"Traditionally, asteya is described as not taking what is not freely given. Stealing pertains not only to physical things. It is taking time. Taking ideas. Taking labor. Taking credit. Taking content."
"It shows up in ample ways in the online yoga space. Specifically, when someone reposts your words or rebrands your method or your reel as their own without credit. When teachers are asked to create online content "for exposure" and without compensation. When studios request recorded classes, workshops, or teacher trainings that they can repeatedly sell without payment beyond the usual single-usage rate."
"Asking for ethical exchange in yoga spaces is often treated as disruption rather than alignment. Yet none of this is aligned with yoga. I want to acknowledge the complexity here. Yoga itself has been taken, diluted, and repackaged by the West. That history matters, and it should humble us."

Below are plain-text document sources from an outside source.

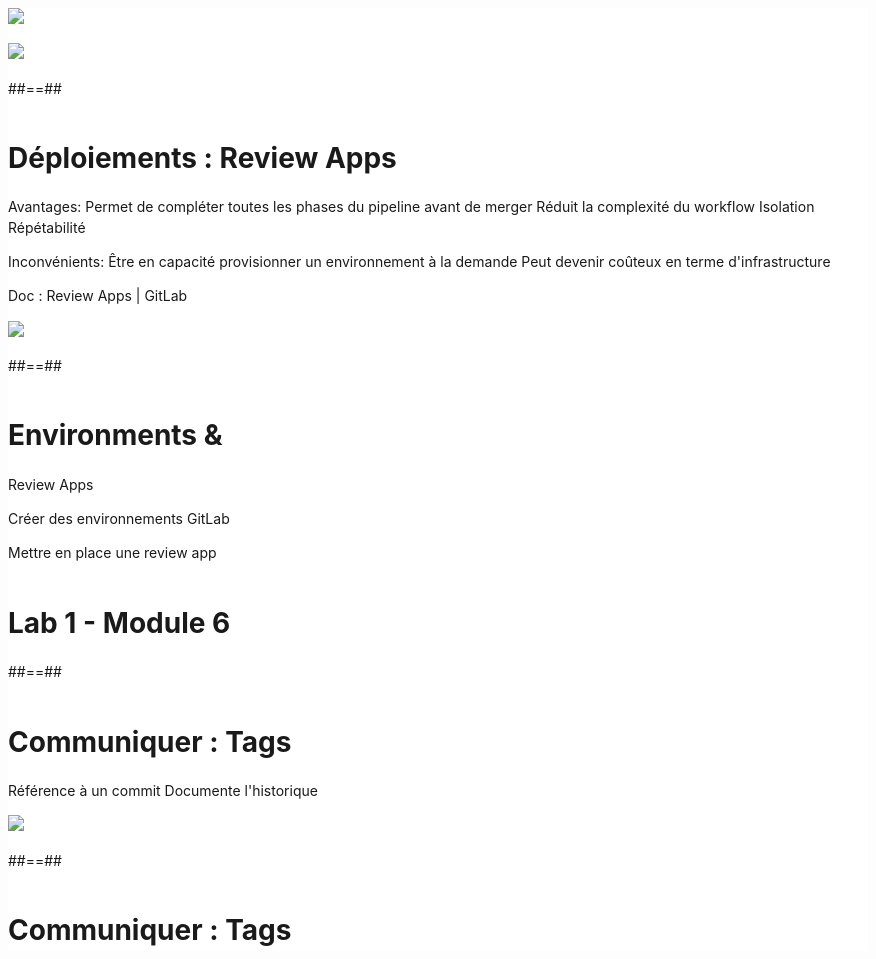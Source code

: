 ![](./assets/images/p11_i207.png)

![](./assets/images/p11_i208.png)

##==##



# Déploiements : Review Apps

Avantages:
Permet de compléter toutes les phases du pipeline avant de merger
Réduit la complexité du workflow
Isolation
Répétabilité

Inconvénients:
Être en capacité provisionner un environnement à la demande
Peut devenir coûteux en terme d'infrastructure

Doc : Review Apps | GitLab

![](./assets/images/p12_i221.png)

##==##



# Environments &

Review Apps

Créer des environnements GitLab

Mettre en place une review app

# Lab 1 - Module 6

##==##



# Communiquer : Tags

Référence à un commit
Documente l'historique

![](./assets/images/p14_i234.png)

##==##



# Communiquer : Tags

Asteya, traditionally defined as not taking what is not freely given, represents a foundational yoga principle often overlooked in contemporary practice. In online yoga communities, asteya violations manifest through content reposting without attribution, unpaid labor requests framed as exposure opportunities, studios reselling recorded classes without fair compensation, and copying community-centered offerings for private profit. These practices contradict yoga's ethical foundations. While acknowledging yoga's own history of appropriation and dilution by Western culture, and recognizing patterns of theft from marginalized communities, these historical injustices should not excuse unethical behavior within yoga spaces. Instead, this history should inspire practitioners to uphold higher ethical standards and practice restraint with one another.